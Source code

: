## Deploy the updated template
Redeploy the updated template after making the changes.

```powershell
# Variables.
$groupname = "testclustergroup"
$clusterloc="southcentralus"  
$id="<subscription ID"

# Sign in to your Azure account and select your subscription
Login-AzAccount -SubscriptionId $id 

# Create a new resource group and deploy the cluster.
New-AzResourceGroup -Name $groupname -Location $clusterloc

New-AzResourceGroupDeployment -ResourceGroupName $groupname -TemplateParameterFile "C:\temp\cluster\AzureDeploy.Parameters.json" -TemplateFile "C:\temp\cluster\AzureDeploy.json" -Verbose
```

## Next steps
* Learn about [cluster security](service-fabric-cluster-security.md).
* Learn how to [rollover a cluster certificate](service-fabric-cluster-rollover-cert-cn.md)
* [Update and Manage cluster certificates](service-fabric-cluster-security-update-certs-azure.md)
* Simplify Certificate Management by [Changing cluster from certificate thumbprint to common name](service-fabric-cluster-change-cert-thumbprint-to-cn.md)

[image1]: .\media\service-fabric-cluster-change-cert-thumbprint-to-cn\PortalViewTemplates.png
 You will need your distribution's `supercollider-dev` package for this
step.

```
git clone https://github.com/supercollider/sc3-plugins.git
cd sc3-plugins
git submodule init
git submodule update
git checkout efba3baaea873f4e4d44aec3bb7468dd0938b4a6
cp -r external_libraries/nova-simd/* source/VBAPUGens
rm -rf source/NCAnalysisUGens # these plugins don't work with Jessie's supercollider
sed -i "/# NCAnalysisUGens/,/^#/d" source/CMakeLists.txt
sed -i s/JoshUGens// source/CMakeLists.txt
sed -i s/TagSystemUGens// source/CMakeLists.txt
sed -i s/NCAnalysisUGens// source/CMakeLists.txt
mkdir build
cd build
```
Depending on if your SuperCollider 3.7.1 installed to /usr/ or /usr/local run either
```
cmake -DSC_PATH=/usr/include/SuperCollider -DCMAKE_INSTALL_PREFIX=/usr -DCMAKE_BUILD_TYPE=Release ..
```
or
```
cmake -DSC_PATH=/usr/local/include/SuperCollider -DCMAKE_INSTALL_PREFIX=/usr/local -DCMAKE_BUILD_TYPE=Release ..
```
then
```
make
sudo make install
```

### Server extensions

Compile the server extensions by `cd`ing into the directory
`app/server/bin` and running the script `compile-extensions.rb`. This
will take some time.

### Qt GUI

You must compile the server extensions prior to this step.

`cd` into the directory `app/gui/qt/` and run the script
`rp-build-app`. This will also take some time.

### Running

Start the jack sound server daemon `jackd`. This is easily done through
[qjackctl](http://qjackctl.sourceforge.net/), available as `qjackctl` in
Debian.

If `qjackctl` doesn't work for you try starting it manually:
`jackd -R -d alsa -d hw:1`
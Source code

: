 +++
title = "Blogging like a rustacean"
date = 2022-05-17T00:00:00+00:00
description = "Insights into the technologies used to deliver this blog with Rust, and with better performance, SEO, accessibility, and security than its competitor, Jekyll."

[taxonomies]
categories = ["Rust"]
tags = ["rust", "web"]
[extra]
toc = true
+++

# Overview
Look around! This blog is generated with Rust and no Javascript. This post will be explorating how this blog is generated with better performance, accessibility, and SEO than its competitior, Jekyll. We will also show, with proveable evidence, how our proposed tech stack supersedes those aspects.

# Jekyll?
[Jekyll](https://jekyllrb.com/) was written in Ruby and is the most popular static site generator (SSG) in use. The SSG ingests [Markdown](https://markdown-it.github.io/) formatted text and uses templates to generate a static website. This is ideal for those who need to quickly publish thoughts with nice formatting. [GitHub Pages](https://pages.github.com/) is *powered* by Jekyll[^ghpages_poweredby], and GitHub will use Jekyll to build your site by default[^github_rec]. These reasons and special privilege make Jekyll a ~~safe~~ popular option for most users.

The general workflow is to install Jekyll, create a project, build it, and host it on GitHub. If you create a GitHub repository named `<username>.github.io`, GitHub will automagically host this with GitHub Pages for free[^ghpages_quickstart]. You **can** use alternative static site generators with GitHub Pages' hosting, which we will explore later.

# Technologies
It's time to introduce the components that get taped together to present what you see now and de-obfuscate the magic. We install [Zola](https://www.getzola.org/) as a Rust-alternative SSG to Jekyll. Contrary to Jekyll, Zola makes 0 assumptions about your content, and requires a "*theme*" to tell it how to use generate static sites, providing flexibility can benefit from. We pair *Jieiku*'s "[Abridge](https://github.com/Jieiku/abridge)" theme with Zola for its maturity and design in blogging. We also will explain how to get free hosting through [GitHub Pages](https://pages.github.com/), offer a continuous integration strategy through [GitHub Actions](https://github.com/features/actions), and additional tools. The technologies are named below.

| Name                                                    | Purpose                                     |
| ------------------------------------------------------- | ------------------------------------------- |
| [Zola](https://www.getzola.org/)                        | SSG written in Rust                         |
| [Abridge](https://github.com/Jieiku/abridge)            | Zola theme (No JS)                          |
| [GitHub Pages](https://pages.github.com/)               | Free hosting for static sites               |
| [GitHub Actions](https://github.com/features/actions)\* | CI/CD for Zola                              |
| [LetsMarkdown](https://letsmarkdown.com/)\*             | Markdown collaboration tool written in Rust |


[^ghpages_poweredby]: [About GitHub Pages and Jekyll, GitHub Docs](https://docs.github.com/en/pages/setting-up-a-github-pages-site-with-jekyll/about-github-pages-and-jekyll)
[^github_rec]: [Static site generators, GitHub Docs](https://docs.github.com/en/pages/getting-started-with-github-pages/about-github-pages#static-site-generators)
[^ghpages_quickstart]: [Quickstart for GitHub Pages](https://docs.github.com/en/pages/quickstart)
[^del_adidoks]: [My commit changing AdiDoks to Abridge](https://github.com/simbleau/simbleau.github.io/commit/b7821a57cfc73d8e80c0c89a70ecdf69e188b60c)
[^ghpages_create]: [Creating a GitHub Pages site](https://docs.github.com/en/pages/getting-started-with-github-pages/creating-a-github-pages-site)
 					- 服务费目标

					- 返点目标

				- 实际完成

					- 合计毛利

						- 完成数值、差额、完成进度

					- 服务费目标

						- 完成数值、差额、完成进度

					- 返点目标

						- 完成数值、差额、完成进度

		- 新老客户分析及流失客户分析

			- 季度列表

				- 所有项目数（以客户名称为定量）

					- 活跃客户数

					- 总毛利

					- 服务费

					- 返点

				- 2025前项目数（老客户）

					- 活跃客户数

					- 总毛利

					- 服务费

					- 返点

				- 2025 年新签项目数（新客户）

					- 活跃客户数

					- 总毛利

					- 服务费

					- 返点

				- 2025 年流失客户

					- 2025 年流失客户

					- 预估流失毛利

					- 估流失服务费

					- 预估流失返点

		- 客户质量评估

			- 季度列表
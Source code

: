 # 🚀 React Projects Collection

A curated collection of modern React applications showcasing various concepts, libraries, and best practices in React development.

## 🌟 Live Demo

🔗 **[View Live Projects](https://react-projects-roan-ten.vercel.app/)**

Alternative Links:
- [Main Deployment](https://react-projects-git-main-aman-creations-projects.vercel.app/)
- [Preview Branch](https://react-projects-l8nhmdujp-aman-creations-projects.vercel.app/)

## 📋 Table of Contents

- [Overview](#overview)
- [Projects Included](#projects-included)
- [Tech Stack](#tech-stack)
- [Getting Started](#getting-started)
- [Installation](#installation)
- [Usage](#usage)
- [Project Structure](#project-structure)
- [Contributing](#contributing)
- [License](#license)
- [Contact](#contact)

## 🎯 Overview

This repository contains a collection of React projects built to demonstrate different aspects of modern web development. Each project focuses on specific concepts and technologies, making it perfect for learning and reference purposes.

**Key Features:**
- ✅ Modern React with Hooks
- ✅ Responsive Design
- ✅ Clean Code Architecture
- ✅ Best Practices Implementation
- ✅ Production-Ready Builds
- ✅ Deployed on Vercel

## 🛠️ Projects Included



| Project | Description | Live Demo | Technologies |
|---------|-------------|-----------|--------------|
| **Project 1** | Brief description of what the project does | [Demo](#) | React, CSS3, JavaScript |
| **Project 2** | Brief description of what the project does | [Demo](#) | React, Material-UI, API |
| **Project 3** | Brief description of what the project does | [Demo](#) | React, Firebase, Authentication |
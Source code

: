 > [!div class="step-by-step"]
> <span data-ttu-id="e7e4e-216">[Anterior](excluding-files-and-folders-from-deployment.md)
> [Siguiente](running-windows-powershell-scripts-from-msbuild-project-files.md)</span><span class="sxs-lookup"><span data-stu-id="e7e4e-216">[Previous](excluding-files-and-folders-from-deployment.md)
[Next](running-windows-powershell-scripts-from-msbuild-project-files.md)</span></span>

• • • • • • •

#### What is required:
Your answer should consist only of the count of lines in the data that contain "directory".

#### Exercise response:
2